Manual compilation of 24.05.4. slurmctld and slurmd run on same server. All works ok but all test jobs end up pending with InvalidAccount message. I do not use slurm database and have not enabled accounting. Can not find an answer for this behavior or a misconfiguration. slurm.conf file was generated using easy config tool. Any ideas how to fix this?

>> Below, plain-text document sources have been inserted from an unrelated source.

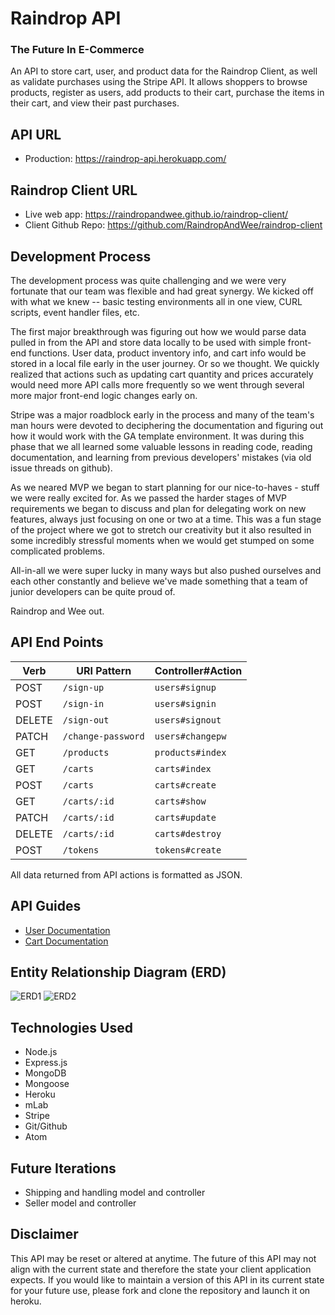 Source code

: # Raindrop API
### The Future In E-Commerce

An API to store cart, user, and product data for the Raindrop Client, as well as
validate purchases using the Stripe API.
It allows shoppers to browse products, register as users, add products to their
cart, purchase the items in their cart, and view their past purchases.

## API URL

- Production: https://raindrop-api.herokuapp.com/

## Raindrop Client URL

- Live web app: https://raindropandwee.github.io/raindrop-client/
- Client Github Repo: https://github.com/RaindropAndWee/raindrop-client

## Development Process
The development process was quite challenging and we were very fortunate that our team was flexible and had great synergy. We kicked off with what we knew -- basic testing environments all in one view, CURL scripts, event handler files, etc.

The first major breakthrough was figuring out how we would parse data pulled in from the API and store data locally to be used with simple front-end functions. User data, product inventory info, and cart info would be stored in a local file early in the user journey. Or so we thought. We quickly realized that actions such as updating cart quantity and prices accurately would need more API calls more frequently so we went through several more major front-end logic changes early on.

Stripe was a major roadblock early in the process and many of the team's man hours were devoted to deciphering the documentation and figuring out how it would work with the GA template environment. It was during this phase that we all learned some valuable lessons in reading code, reading documentation, and learning from previous developers' mistakes (via old issue threads on github).

As we neared MVP we began to start planning for our nice-to-haves - stuff we were really excited for. As we passed the harder stages of MVP requirements we began to discuss and plan for delegating work on new features, always just focusing on one or two at a time. This was a fun stage of the project where we got to stretch our creativity but it also resulted in some incredibly stressful moments when we would get stumped on some complicated problems.

All-in-all we were super lucky in many ways but also pushed ourselves and each other constantly and believe we've made something that a team of junior developers can be quite proud of.

Raindrop and Wee out.


## API End Points

| Verb   | URI Pattern                 | Controller#Action         |
|--------|-----------------------------|---------------------------|
| POST   | `/sign-up`                  | `users#signup`            |
| POST   | `/sign-in`                  | `users#signin`            |
| DELETE | `/sign-out`                 | `users#signout`           |
| PATCH  | `/change-password`          | `users#changepw`          |
| GET    | `/products`                 | `products#index`          |
| GET    | `/carts`                    | `carts#index`             |
| POST   | `/carts`                    | `carts#create`            |
| GET    | `/carts/:id`                | `carts#show`              |
| PATCH  | `/carts/:id`                | `carts#update`            |
| DELETE | `/carts/:id`                | `carts#destroy`           |
| POST   | `/tokens`                   | `tokens#create`           |



All data returned from API actions is formatted as JSON.

## API Guides
- [User Documentation](docs/user.md)
- [Cart Documentation](docs/cart.md)

## Entity Relationship Diagram (ERD)
![ERD1](http://res.cloudinary.com/ptavarez/image/upload/v1522329576/erd.jpg)
![ERD2](http://res.cloudinary.com/ptavarez/image/upload/v1522329734/erd_2.jpg)

## Technologies Used
* Node.js
* Express.js
* MongoDB
* Mongoose
* Heroku
* mLab
* Stripe
* Git/Github
* Atom

## Future Iterations
* Shipping and handling model and controller
* Seller model and controller

## Disclaimer
This API may be reset or altered at anytime.  The future of this API may not align with the current state and therefore the state your client application expects.  If you would like to maintain a version of this API in its current state for your future use, please fork and clone the repository and launch it on heroku.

Thx,
-Henk
## looks like all users have access to test queue [hmeij@sharptail2 slurm]$ sinfo -o "%g %.10R %.20l" GROUPS PARTITION TIMELIMIT all test infinite [hmeij@sharptail2 slurm]$ sinfo PARTITION AVAIL TIMELIMIT NODES STATE NODELIST test* up infinite 1 idle sharptail2
## simple sleep job [hmeij@sharptail2 slurm]$ sbatch sleep Submitted batch job 8 [hmeij@sharptail2 slurm]$ squeue JOBID PARTITION NAME USER ST TIME NODES CPUS MIN_MEMORY NODELIST(REASON) 8 test sleep hmeij PD 0:00 1 1 1G (InvalidAccount) [hmeij@sharptail2 slurm]$ scontrol show job 8 JobId=8 JobName=sleep UserId=hmeij(8216) GroupId=its(623) MCS_label=N/A Priority=1 Nice=0 Account=(null) QOS=(null) JobState=PENDING Reason=InvalidAccount Dependency=(null) Requeue=1 Restarts=0 BatchFlag=1 Reboot=0 ExitCode=0:0 RunTime=00:00:00 TimeLimit=UNLIMITED TimeMin=N/A SubmitTime=2024-11-11T13:27:14 EligibleTime=2024-11-11T13:27:14 AccrueTime=2024-11-11T13:27:14 StartTime=Unknown EndTime=Unknown Deadline=N/A SuspendTime=None SecsPreSuspend=0 LastSchedEval=2024-11-11T13:27:14 Scheduler=Main Partition=test AllocNode:Sid=sharptail2:644662 ReqNodeList=(null) ExcNodeList=(null) NodeList= NumNodes=1-1 NumCPUs=1 NumTasks=1 CPUs/Task=1 ReqB:S:C:T=0:0:1:1 ReqTRES=cpu=1,mem=1G,node=1,billing=1 AllocTRES=(null) Socks/Node=1 NtasksPerN:B:S:C=1:0:*:* CoreSpec=* MinCPUsNode=1 MinMemoryNode=1G MinTmpDiskNode=0 Features=(null) DelayBoot=00:00:00 OverSubscribe=OK Contiguous=0 Licenses=(null) Network=(null) Command=/zfshomes/hmeij/slurm/sleep WorkDir=/zfshomes/hmeij/slurm StdErr=/zfshomes/hmeij/slurm/err StdIn=/dev/null StdOut=/zfshomes/hmeij/slurm/out TresPerTask=cpu=1
## within a minute or so that InvalidAccount changes to None ( ## but job remains pending; 1-7 stuck over the weekend)
[hmeij@sharptail2 slurm]$ squeue JOBID PARTITION NAME USER ST TIME NODES CPUS MIN_MEMORY NODELIST(REASON) 8 test sleep hmeij PD 0:00 1 1 1G (None)
## in the slurmctld.log
slurmctld: sched: JobId=8 has invalid account slurmctld: debug: set_job_failed_assoc_qos_ptr: Filling in assoc for JobId=8 Assoc=0 slurmctld: debug: sched: Running job scheduler for full queue. slurmctld: error: _refresh_assoc_mgr_qos_list: no new list given back keeping cached one.
##and the slurm.conf accounting section (both AccountingStorageType lines yield same behavior)
#AccountingStorageType= AccountingStorageType=accounting_storage/none #JobAcctGatherFrequency=30 #JobAcctGatherType=
## using
SchedulerType = sched/builtin